Lutter contre le virus Ebola

Le président américain a plaidé : « Nous avons besoin de faire un effort plus ample pour enrayer une maladie qui pourrait tuer des centaines de milliers de personnes, infliger des souffrances horribles, déstabiliser des économies, et se déplacer rapidement au-delà des frontières ». Ce dernier a assuré que son État allait continuer à « mobiliser les autres pays pour qu’ils nous rejoignent en prenant des engagements concrets pour lutter contre cette épidémie, et améliorer la sécurité sanitaire mondiale à long terme ».
Barack Obama a également évoqué « les systèmes de santé publique en Afrique de l’Ouest (qui, NDLR) sont en train d’être submergés par l’épidémie d’Ebola qui risque aussi de s’étendre rapidement au-delà frontières ». Selon le dernier bilan publié par l’Organisation Mondiale de la Santé, arrêté au 6 septembre, le virus Ebola a fait 2.296 morts sur 4.293 cas confirmés, probables et suspects. L’OMS a dénombré 1.224 morts au Liberia, 555 en Guinée et 509 au Sierra Leone.

Eradiquer l’État Islamique

Barack Obama a appelé le monde « à joindre notre effort », deux jours après le début de la campagne aérienne lancée contre l’État islamique (EI) en Syrie. Son objectif est d’éradiquer ce qu’il a appelé le « cancer du terrorisme au Moyen Orient ». Devant l’Assemblée générale de l’ONU, le président américain a fait de la lutte contre l’extrémisme la priorité de la planète. « Collectivement, nous devons prendre des mesures concrètes pour faire face aux dangers posés par des fanatique motivés par la religion », ajoutant que « les États-Unis sont prêts à travailler avec les autres nations pour démembrer ce réseau de la mort ».
Il a réaffirmé que son pays n’est pas le seul « dans le combat enclenché en Irak et en Syrie », tentant de convaincre les États qui hésitent à se joindre à la coalition établie contre l’EI. Barack Obama a salué l’adoption de la résolution visant à combattre le flux de combattants étrangers qui viennent nourrir les rangs des jihadistes. Le texte, présenté par la présidence américaine, demande à chaque Etat « d’empêcher le recrutement et les déplacements des individus se rendant à l’étranger avec l’intention de planifier ou de participer à des actions terroristes ». Les Américains veulent la mise en place « de lourdes sanctions pénales » et ont vivement dénoncé le financement des groupes extrémistes à travers le monde.
Malgré ce long plaidoyer, le chef de l’État américain n’a pas convaincu et levé les doutes sur l’implication de ses partenaires arabes qui n’ont pris qu’une faible part dans les attaques déclenchées lundi 22 septembre, et le soutien de ces actions par le président syrien Bachar al-Assad.

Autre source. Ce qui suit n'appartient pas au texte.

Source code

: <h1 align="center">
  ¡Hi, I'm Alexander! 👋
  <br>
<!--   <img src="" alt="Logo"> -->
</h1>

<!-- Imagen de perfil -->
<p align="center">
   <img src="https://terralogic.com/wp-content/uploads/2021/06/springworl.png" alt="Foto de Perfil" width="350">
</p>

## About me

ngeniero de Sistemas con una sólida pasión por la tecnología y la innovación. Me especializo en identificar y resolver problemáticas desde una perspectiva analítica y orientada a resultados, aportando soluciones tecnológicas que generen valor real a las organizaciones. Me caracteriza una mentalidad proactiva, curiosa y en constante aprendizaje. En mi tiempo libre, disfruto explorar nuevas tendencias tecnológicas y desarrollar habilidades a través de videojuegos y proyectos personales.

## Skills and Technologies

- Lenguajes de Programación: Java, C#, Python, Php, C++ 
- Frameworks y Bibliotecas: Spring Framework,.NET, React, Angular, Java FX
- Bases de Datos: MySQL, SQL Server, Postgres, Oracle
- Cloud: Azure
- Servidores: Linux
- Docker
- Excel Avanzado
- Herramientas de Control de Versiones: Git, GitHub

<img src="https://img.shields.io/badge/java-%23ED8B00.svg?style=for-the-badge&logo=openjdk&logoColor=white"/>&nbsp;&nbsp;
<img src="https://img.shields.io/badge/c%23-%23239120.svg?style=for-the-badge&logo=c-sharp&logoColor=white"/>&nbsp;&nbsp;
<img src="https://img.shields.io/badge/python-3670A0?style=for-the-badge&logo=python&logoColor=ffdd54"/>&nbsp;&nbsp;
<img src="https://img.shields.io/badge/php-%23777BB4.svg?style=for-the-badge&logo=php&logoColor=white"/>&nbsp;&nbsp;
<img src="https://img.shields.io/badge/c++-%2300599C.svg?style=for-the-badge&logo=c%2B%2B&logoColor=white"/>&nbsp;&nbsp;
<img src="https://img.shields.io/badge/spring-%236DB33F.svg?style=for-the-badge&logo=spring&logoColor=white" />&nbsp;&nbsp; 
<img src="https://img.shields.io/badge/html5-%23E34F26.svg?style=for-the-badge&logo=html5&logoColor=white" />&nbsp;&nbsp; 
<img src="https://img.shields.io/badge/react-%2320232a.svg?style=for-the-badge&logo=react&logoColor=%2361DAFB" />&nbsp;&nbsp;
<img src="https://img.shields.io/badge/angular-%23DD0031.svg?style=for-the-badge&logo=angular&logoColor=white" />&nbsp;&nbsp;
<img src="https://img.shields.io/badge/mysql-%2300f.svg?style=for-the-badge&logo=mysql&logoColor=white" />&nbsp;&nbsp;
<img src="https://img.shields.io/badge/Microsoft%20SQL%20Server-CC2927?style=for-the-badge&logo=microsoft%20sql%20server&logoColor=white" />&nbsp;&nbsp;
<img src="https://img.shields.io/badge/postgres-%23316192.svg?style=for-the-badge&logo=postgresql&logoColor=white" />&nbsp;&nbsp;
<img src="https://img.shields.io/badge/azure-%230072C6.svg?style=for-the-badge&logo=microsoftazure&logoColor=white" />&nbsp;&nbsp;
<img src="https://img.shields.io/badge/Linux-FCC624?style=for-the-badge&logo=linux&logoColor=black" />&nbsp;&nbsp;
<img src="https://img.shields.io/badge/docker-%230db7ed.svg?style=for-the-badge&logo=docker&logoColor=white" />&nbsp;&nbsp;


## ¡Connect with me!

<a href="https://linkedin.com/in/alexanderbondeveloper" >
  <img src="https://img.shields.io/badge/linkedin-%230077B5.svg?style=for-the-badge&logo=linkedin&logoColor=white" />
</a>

La Russie en ligne de mire

Après avoir dénoncé l’État islamique et inciter les pays à agir, le président américain a également dénoncé « l’agression » de la Russie en Europe. Ce dernier a assuré que « l’agression russe en Europe rappelle une époque où les grandes nations piétinaient les petites pour poursuivre des ambitions territoriales », lors de son allocution devant l’Assemblée générale de l’Onu, en présence du ministre russe des Affaires étrangères Sergueï Lavrov.
Le président américain a promis que les sanctions occidentales contre la Russie seraient “levées” si Moscou choisissait « le chemin de la diplomatie et de la paix » en Ukraine. Pour ce dernier, « les actions russes en Ukraine défient l’ordre mondial », dénonçant l’annexion de la Crimée par Moscou et le soutien de la Russie des séparatistes pro-russes en Ukraine.
Barack Obama s’est dit « prêt à reconnaître le rôle de la Russie pour résoudre les défis communs posés aux deux pays. C’est ce qu’ont fait les États-Unis et la Russie au cours des années passées, de la réduction de nos stocks d’armes nucléaires à la coopération pour détruire l’arsenal chimique syrien. C’est le type de coopération que nous sommes prêts à reprendre si la Russie change d’attitude », a-t-il dit.